With a U.S. recession looming, and a credit crisis over-hanging the world economy, Canada needs an activist government ready to turn its back on 25 years of neo-liberal economics.
In 2008, a likely election year, the NDP is the only party able to present an alternative agenda for the country.
What is needed to make 2008 Jack’s year to set the policy direction for Canada? How about: something old, something new, something borrowed, and something true.
The something old is the concern for the less fortunate that has motivated New Democrats since the adoption of the Regina Manifesto in 1933 by its predecessor the Co-operative Commonwealth Federation (CCF), and that brought Jack Layton into national politics.
The something new is the call for action on climate change and the global environmental agenda that characterized Layton’s successful campaign for the leadership of the party, making him the first green national leader.
The something borrowed is the recognition that in a big country with a small population, public investment and ownership works, and will continue to work with borrowed money, despite business voices to the contrary.
The something true is that the U.S. economy is faltering, and the world needs a multilateral leadership alternative to U.S. hegemony.
Canadians expect New Democrats to advocate for closing the gap between rich and poor. It is time to get very specific. Measures adopted in Finland, Norway, Sweden, and Holland have reduced the number of poor citizens in those countries, and the depth of poverty they experience. We need to hear from the NDP about how poverty reduction strategies from elsewhere would work here as well. The city of New York (population 8.6 million) now provides 600,000 social housing spaces. Canada (population 33 million) has about the same has about the same. How did this happen?

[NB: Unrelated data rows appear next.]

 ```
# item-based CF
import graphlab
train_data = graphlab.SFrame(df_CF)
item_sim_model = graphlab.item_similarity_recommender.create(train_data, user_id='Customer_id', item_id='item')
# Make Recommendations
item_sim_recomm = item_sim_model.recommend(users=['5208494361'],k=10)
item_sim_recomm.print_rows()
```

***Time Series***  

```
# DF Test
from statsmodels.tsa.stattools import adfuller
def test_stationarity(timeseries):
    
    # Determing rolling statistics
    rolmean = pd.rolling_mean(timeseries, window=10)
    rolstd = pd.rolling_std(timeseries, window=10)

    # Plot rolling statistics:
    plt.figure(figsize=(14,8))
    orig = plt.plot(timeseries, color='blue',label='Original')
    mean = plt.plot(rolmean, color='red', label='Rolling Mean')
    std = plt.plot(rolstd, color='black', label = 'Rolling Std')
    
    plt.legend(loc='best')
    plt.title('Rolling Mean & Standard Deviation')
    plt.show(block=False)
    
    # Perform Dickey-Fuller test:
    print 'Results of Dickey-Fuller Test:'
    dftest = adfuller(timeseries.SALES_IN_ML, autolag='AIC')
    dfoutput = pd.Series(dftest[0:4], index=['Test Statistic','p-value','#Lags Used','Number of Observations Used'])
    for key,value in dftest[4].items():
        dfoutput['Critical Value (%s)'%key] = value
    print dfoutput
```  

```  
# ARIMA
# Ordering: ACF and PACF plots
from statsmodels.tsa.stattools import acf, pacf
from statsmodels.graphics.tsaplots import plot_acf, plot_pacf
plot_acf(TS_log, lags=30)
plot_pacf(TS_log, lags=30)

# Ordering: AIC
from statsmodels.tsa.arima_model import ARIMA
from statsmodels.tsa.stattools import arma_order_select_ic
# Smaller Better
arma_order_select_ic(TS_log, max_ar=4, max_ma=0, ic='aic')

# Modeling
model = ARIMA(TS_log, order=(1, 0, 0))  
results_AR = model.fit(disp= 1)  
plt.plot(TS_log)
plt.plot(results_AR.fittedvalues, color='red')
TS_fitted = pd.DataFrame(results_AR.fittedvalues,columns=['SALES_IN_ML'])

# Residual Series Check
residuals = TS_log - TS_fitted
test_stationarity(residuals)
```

The NDP should press for poverty reduction targets with price tags. The goal should be unambiguous: do as well as Northern Europe. And yes, no Canadian should be sleeping outside because they do not have a place to go.
We are living a global warming emergency, and the green agenda must reflect this through the promotion of hard caps on major polluters as the top priority for the federal government, starting with the Alberta oil industry. The NDP should expose the environmental folly of proceeding any further with development of the tar sands, and call for an immediate moratorium. Many Albertans will support this.
Successive Liberal governments and now the Conservatives have been proudly producing surplus budgets, and paying down the debt. It would have been much wiser to have invested in education, health care, poverty reduction, urban transit and infrastructure, recreation and culture.
Which makes more sense for Canadian financial institutions, stocking pension funds with the toxic sludge of sub-prime mortgage related debt, or buying Canadian government bonds?
Paying off debt, and pretending surplus budgets produced no costs may have been the worst Canadian public policy miscalculation of the last fifty years.
Private finance needs to be regulated and public ownership is often the best option. Is there any party, other than the NDP, with the courage to explain that these practices have been tried and worked with great success around the world? The latest estimates of losses for financial institutions worldwide is $160 billion, thanks to de-regulation. Most of the worldâe(TM)s oil reserves are controlled by state enterprises. Why not give windfall profits from oil price increases to citizens rather than foreign owners?
The Wall Street Journal wants the U.S. government to equip itself with F-22 Raptor fighters at a cost of $100 million each, presumably in case air to air combat again reaches the importance it had during the First World War (1914-19).
When will a Canadian government explain publicly that unilateral U.S. arms expenditures are not going to reduce the type of conflict the world is experiencing today, and that all countries need strengthened multilateral security arrangements? When will a Canadian political party, other than the NDP, call for Canada to reach out to allies around the world to build needed international institutions, even in the face of U.S. opposition?
Nobody says it’s going to be easy, but 2008 could be Jack’s year.